Optical representation of thermal nuclear fluctuation effect on band-gap renormalization
Kohei Ishii, Jun Haruyama, and Osamu Sugino

TL;DR
This paper presents an optical approach to understanding how thermal nuclear fluctuations influence band-gap renormalization, providing a simplified method to estimate these effects using fundamental physical quantities.
Contribution
It reformulates the Debye-Waller term in the Allen-Heine-Cardona theory using optical selection rules and matrix elements, enabling easier estimation of nuclear fluctuation effects.
Findings
Debye-Waller term can be expressed via optical transition energy and dipole probability.
Approximate decomposition applicable to diamond and zinc-blende materials.

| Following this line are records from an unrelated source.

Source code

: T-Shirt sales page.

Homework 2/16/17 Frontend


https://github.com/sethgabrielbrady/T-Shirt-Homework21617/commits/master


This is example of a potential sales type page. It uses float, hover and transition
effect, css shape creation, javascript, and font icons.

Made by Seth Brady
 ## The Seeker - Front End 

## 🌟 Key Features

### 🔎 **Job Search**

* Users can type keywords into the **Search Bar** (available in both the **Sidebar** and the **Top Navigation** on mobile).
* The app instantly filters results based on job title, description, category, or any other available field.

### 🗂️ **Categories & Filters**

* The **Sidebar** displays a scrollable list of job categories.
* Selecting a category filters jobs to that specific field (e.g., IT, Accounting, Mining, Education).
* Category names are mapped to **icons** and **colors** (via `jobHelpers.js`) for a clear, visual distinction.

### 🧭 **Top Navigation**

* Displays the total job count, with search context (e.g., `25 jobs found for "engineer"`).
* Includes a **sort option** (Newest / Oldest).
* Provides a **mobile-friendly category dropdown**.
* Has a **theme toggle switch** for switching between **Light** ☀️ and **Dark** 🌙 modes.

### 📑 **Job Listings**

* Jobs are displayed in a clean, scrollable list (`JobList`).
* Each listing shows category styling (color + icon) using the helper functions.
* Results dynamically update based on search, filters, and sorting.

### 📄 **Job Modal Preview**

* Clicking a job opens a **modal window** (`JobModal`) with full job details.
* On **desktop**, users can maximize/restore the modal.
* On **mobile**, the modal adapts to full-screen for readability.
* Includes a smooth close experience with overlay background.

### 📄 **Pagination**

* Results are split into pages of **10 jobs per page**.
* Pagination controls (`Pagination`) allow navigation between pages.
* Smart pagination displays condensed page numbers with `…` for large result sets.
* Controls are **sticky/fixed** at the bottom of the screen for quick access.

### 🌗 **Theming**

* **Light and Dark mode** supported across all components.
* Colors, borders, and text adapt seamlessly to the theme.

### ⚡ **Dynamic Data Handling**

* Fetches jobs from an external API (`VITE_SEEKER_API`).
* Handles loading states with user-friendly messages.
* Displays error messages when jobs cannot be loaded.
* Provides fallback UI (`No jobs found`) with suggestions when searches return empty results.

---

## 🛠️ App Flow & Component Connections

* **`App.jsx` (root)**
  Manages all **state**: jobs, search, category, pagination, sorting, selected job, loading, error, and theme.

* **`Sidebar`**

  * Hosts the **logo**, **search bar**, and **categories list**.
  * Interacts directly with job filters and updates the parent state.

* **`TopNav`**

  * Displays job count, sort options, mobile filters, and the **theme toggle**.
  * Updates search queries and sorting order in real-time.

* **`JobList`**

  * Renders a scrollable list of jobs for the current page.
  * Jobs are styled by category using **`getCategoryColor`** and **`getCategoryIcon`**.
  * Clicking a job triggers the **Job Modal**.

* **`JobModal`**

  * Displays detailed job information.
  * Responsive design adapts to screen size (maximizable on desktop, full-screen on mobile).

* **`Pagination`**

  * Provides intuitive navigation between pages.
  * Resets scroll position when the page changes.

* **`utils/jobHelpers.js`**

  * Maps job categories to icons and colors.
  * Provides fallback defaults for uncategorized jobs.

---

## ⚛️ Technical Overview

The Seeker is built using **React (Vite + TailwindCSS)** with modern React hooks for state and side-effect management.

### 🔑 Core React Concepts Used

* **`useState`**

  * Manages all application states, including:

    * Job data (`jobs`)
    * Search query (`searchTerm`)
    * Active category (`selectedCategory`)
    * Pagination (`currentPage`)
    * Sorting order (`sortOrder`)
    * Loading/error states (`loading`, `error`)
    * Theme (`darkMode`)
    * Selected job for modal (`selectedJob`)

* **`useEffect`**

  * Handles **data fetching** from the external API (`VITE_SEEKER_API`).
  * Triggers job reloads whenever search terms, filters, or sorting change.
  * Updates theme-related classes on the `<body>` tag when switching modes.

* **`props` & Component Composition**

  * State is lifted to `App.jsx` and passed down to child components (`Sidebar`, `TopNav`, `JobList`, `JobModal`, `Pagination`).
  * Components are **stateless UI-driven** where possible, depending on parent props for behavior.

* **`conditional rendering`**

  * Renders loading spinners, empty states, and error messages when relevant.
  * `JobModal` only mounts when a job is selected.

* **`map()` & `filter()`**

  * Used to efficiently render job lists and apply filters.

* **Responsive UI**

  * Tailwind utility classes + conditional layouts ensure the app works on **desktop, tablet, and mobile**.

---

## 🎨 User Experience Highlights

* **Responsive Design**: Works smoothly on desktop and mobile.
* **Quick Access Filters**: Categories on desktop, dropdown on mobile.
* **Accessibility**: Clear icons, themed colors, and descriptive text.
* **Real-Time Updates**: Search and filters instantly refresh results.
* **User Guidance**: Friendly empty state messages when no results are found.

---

Magnitudes of nuclear fluctuation effects can be estimated from basic physical quantities.
Abstract
The bandgap of insulating materials is renormalized in various ways by the electron-phonon interaction owing to the dynamical and quantum fluctuations of nuclei. These fluctuation effects are considered in the perturbative Allen-Heine-Cardona theory using the formulae for the Fan-Migdal and Debye-Waller terms. However, the material dependence is not clear in the formulae. Thus, in this study, we focus on the analytical form of the Debye-Waller term and find that the term can be reformulated using the momentum matrix. In addition, the optical selection rule is found to play a role. For diamond-type materials, the Debye-Waller term can be approximately decomposed into a product of the optical transition energy, the mean square displacement of nuclei, and the dipole transition probability. The decomposition can also be applied with an additional approximation to zinc-blende-type materials,…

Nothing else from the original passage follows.